Nevertheless, the numbers participating in the synod represent a massive increase compared to how many ordinary believers contributed to synods in recent decades. Sister Nathalie Becquart, a senior official at the synod office, pointed out that countries such as Ukraine and Nicaragua had managed to hold listening sessions despite battling wars and internal conflicts.
Rather than obsessing over numbers, organisers insist that the process is an attempt to implement the Second Vatican Council's vision of the Church as the “People of God” and aims to recover the practice of synods and councils which took place in the early Church and which Eastern churches continue. The synod, organisers stress, is a spiritual process where people, priests and bishops seek to discern the will of the Holy Spirit.

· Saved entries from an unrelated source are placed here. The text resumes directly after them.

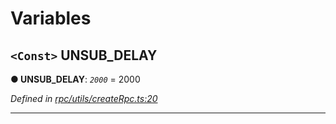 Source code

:

# Variables

<a id="unsub_delay"></a>

## `<Const>` UNSUB_DELAY

**● UNSUB_DELAY**: *`2000`* = 2000

*Defined in [rpc/utils/createRpc.ts:20](https://github.com/paritytech/js-libs/blob/a0ca184/packages/light.js/src/rpc/utils/createRpc.ts#L20)*

___

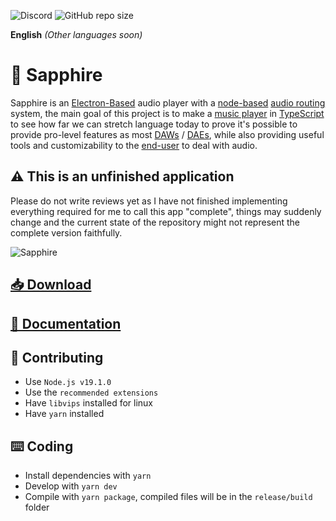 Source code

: <!--
<img align="left" src="https://media.discordapp.net/attachments/667464431562653706/1025732056124235826/icon.png?width=128&height=128">
-->

![Discord](https://img.shields.io/discord/804941548637650954?label=Discord&logo=discord&style=flat)
![GitHub repo size](https://img.shields.io/github/repo-size/A-T-O-M-I-X/Sapphire-player?label=Size)

**English**
_(Other languages soon)_

# 💎 Sapphire
Sapphire is an [Electron-Based](https://electronjs.org/) audio player with a [node-based](https://en.wikipedia.org/wiki/Node_graph_architecture) [audio routing](https://en.wikipedia.org/wiki/Audio_signal_flow) system, the main goal of this project is to make a [music player](https://en.wikipedia.org/wiki/Media_player_software) in [TypeScript](https://www.typescriptlang.org/) to see how far we can stretch language today to prove it's possible to provide pro-level features as most [DAWs](https://en.wikipedia.org/wiki/Digital_audio_workstation) / [DAEs](https://en.wikipedia.org/wiki/Audio_editing_software), while also providing useful tools and customizability to the [end-user](https://en.wikipedia.org/wiki/End_user) to deal with audio.

## ⚠️ This is an unfinished application
Please do not write reviews yet as I have not finished implementing everything required for me to call this app "complete", things may suddenly change and the current state of the repository might not represent the complete version faithfully.

![Sapphire](https://cdn.discordapp.com/attachments/864388121219170324/1071752889640427650/Sapphire.png)
## [📥 Download](https://github.com/A-T-O-M-I-X/Sapphire-player/releases)
## [📃 Documentation](https://atomix.one)


## 📝 Contributing
- Use `Node.js v19.1.0`
- Use the `recommended extensions`
- Have `libvips` installed for linux
- Have `yarn` installed

## ⌨️ Coding
- Install dependencies with `yarn`
- Develop with `yarn dev`
- Compile with `yarn package`, compiled files will be in the `release/build` folder
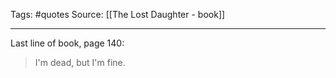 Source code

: Tags: #quotes 
Source: [[The Lost Daughter - book]]
********************************************************

Last line of book, page 140:

> I'm dead, but I'm fine. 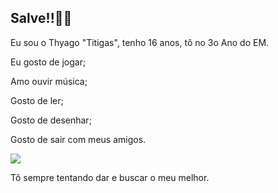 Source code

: ## Salve!!🤡🦦

 Eu sou o Thyago "Titigas", tenho 16 anos, tô no 3o Ano do EM.
 
 Eu gosto de jogar;

 Amo ouvir música;

 Gosto de ler;

 Gosto de desenhar;

 Gosto de sair com meus amigos.

 ![](https://media.tenor.com/r5njqeos9y4AAAAC/monkey-singe.gif)

  Tô sempre tentando dar e buscar o meu melhor.
 

 
 
 
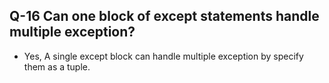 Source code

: ## Q-16 Can one block of except statements handle multiple exception?

- Yes, A single except block can handle multiple exception by specify them as a tuple. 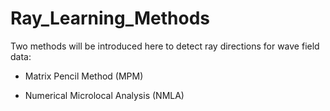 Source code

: # Ray_Learning_Methods
Two methods will be introduced here to detect ray directions for wave field data:  

- Matrix Pencil Method (MPM)

- Numerical Microlocal Analysis (NMLA)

During the press briefing, Cardinal Grech emphasised the “circularity” of the synod process and warned against “pitting a People's Church against a hierarchical Church”. When asked if he was worried about political interests “hijacking” the synod, Grech replied that only the Holy Spirit could hijack the process.

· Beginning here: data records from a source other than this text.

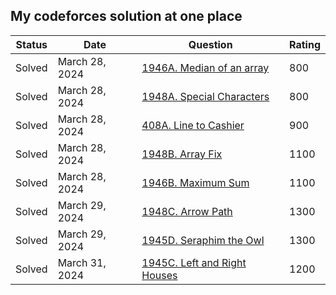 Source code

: My codeforces solution at one place
----------------

| Status | Date | Question | Rating |
| -- | --- | ------- | ----- |
| Solved | March 28, 2024 | [1946A. Median of an array](https://codeforces.com/problemset/problem/1946/A) | 800
| Solved | March 28, 2024 | [1948A. Special Characters](https://codeforces.com/problemset/problem/1948/A) | 800
| Solved | March 28, 2024 | [408A. Line to Cashier](https://codeforces.com/problemset/problem/408/A) | 900
| Solved | March 28, 2024 | [1948B. Array Fix](https://codeforces.com/problemset/problem/1948/B) | 1100
| Solved | March 28, 2024 | [1946B. Maximum Sum](https://codeforces.com/problemset/problem/1946/B) | 1100
| Solved | March 29, 2024 | [1948C. Arrow Path](https://codeforces.com/problemset/problem/1948/C) | 1300
| Solved | March 29, 2024 | [1945D. Seraphim the Owl](https://codeforces.com/problemset/problem/1945/D) | 1300
| Solved | March 31, 2024 | [1945C. Left and Right Houses](https://codeforces.com/problemset/problem/1945/C) | 1200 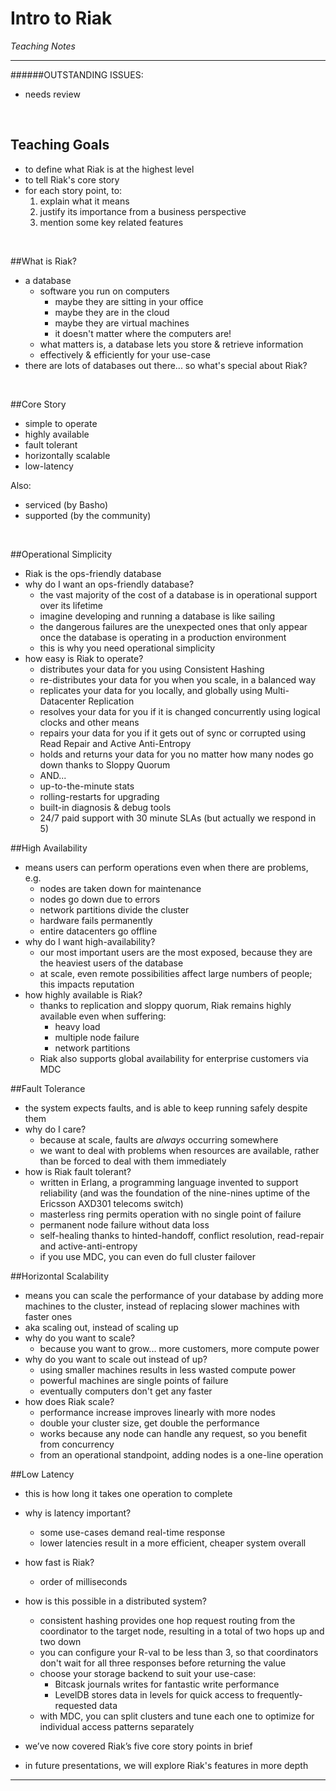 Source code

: # Intro to Riak
*Teaching Notes*

---
######OUTSTANDING ISSUES:
+ needs review


<br>

## Teaching Goals

+ to define what Riak is at the highest level
+ to tell Riak's core story
+ for each story point, to:
	1. explain what it means
	2. justify its importance from a business perspective
	3. mention some key related features

<br>


##What is Riak?

+ a database
	+ software you run on computers
		+ maybe they are sitting in your office
		+ maybe they are in the cloud
		+ maybe they are virtual machines
		+ it doesn't matter where the computers are!
	+ what matters is, a database lets you store & retrieve information
	+ effectively & efficiently for your use-case
+ there are lots of databases out there... so what's special about Riak?

<br>

##Core Story

+ simple to operate
+ highly available
+ fault tolerant
+ horizontally scalable
+ low-latency

Also:
+ serviced (by Basho)
+ supported (by the community)

<br>

##Operational Simplicity
+ Riak is the ops-friendly database
+ why do I want an ops-friendly database?
	+ the vast majority of the cost of a database is in operational support over its lifetime
	+ imagine developing and running a database is like sailing
	+ the dangerous failures are the unexpected ones that only appear once the database is operating in a production environment
	+ this is why you need operational simplicity
+ how easy is Riak to operate?
	+ distributes your data for you using Consistent Hashing
	+ re-distributes your data for you when you scale, in a balanced way
	+ replicates your data for you locally, and globally using Multi-Datacenter Replication
	+ resolves your data for you if it is changed concurrently using logical clocks and other means
	+ repairs your data for you if it gets out of sync or corrupted using Read Repair and Active Anti-Entropy
	+ holds and returns your data for you no matter how many nodes go down thanks to Sloppy Quorum
	+ AND...
	+ up-to-the-minute stats
	+ rolling-restarts for upgrading
	+ built-in diagnosis & debug tools
	+ 24/7 paid support with 30 minute SLAs (but actually we respond in 5)

##High Availability
+ means users can perform operations even when there are problems, e.g.
	+ nodes are taken down for maintenance
	+ nodes go down due to errors
	+ network partitions divide the cluster
	+ hardware fails permanently
	+ entire datacenters go offline
+ why do I want high-availability?
	+ our most important users are the most exposed, because they are the heaviest users of the database
	+ at scale, even remote possibilities affect large numbers of people; this impacts reputation
+ how highly available is Riak?
	+ thanks to replication and sloppy quorum, Riak remains highly available even when suffering:
		+ heavy load
		+ multiple node failure
		+ network partitions
	+ Riak also supports global availability for enterprise customers via MDC


##Fault Tolerance
+ the system expects faults, and is able to keep running safely despite them
+ why do I care?
	+ because at scale, faults are *always* occurring somewhere
	+ we want to deal with problems when resources are available, rather than be forced to deal with them immediately
+ how is Riak fault tolerant?
	+ written in Erlang, a programming language invented to support reliability (and was the foundation of the nine-nines uptime of the Ericsson AXD301 telecoms switch)
	+ masterless ring permits operation with no single point of failure
	+ permanent node failure without data loss
	+ self-healing thanks to hinted-handoff, conflict resolution, read-repair and active-anti-entropy
	+ if you use MDC, you can even do full cluster failover

##Horizontal Scalability
+ means you can scale the performance of your database by adding more machines to the cluster, instead of replacing slower machines with faster ones
+ aka scaling out, instead of scaling up
+ why do you want to scale?
	+ because you want to grow... more customers, more compute power
+ why do you want to scale out instead of up?
	+ using smaller machines results in less wasted compute power
	+ powerful machines are single points of failure
	+ eventually computers don't get any faster
+ how does Riak scale?
	+ performance increase improves linearly with more nodes
	+ double your cluster size, get double the performance
	+ works because any node can handle any request, so you benefit from concurrency
	+ from an operational standpoint, adding nodes is a one-line operation

##Low Latency
+ this is how long it takes one operation to complete
+ why is latency important?
	+ some use-cases demand real-time response
	+ lower latencies result in a more efficient, cheaper system overall
+ how fast is Riak?
	+ order of milliseconds
+ how is this possible in a distributed system?
	+ consistent hashing provides one hop request routing from the coordinator to the target node, resulting in a total of two hops up and two down
	+ you can configure your R-val to be less than 3, so that coordinators don't wait for all three responses before returning the value
	+ choose your storage backend to suit your use-case:
		+ Bitcask journals writes for fantastic write performance
		+ LevelDB stores data in levels for quick access to frequently-requested data
	+ with MDC, you can split clusters and tune each one to optimize for individual access patterns separately

+ we’ve now covered Riak’s five core story points in brief
+ in future presentations, we will explore Riak's features in more depth

---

He stressed that the synod had shown a “Church that is alive, in need of authenticity, healing” and one that is “yearning more and more to be a community that celebrates and proclaims the joy of the Gospel, learning to walk and discern together”.
When pressed on whether the synod would lead to a change in Church teaching on homosexuality, Cardinal Hollerich said he was not in favour of changing any doctrine but wanted a “Church where really everybody can feel welcome”. In the past, Hollerich had suggested that the teaching needed revision.
“If we close the door on people, we push some people into despair, and that is something we do not want,” he added. “I have no personal agenda for the synod. I have a concrete mission...to listen and to serve.”
The cardinal admitted, however, that the Church was still learning how to become synodal.
“The listening and discernment process was certainly not perfect,” he said. “We are also learning from our mistakes.”
The Vatican has also announced those tasked with drawing up the document for the next phase of the synod, which the synod office in Rome will approve. The drafting group is made up of experts from across the world. It includes Sister Birgit Weiler, a missionary working in the Amazon, Fr Paul Bere SJ, a theologian from Burkina Faso, Archbishop Tim Costello of Perth, Australia and Austen Ivereigh, the journalist and Catholic commentator.
For his part, Francis has insisted that synodality must become the norm.
“The Church is either synodal, or it is not Church,” the Pope told a group of Jesuits in Canada last month. “That is why we have come to a synod on synodality, to reiterate this.”